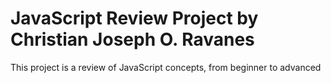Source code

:# JavaScript Review Project by  Christian Joseph O. Ravanes
This project is a review of JavaScript concepts, from beginner to advanced

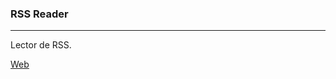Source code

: <h3>RSS Reader</h3>
<hr/>

Lector de RSS.

<a href="https://salvacam.github.io/rssReader" target="_blank">Web</a>
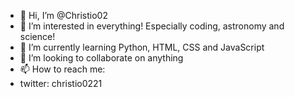 - 👋 Hi, I’m @Christio02
- 👀 I’m interested in everything! Especially coding, astronomy and science!
- 🌱 I’m currently learning Python, HTML, CSS and JavaScript
- 💞️ I’m looking to collaborate on anything
- 📫 How to reach me:
-   twitter: christio0221

<!---
Christio02/Christio02 is a ✨ special ✨ repository because its `README.md` (this file) appears on your GitHub profile.
You can click the Preview link to take a look at your changes.
--->
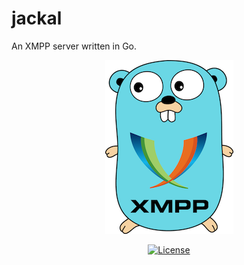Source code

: # jackal
An XMPP server written in Go.

<div align="center">
    <a href="#">
        <img src="./doc/gopher.png">
    </a>
</div>

<div align="center">
    
[![License](https://img.shields.io/badge/license-GPL-blue.svg)](https://github.com/ortuman/jackal/blob/master/LICENSE)

</div>

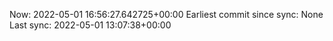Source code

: Now: 2022-05-01 16:56:27.642725+00:00 Earliest commit since sync: None Last sync: 2022-05-01 13:07:38+00:00

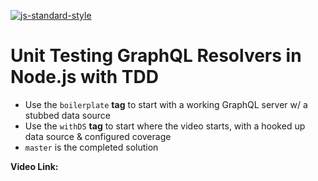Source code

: [![js-standard-style](https://img.shields.io/badge/code%20style-standard-brightgreen.svg)](http://standardjs.com)
# Unit Testing GraphQL Resolvers in Node.js with TDD

- Use the `boilerplate` **tag** to start with a working GraphQL server w/ a stubbed data source
- Use the `withDS` **tag** to start where the video starts, with a hooked up data source & configured coverage
- `master` is the completed solution

**Video Link:**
· · · · · · ·
**Brief**
Pick out the lines above containing the word "badge", then copy them.

**The completed task**
[![License](https://img.shields.io/badge/license-GPL-blue.svg)](https://github.com/ortuman/jackal/blob/master/LICENSE)
: [![js-standard-style](https://img.shields.io/badge/code%20style-standard-brightgreen.svg)](http://standardjs.com)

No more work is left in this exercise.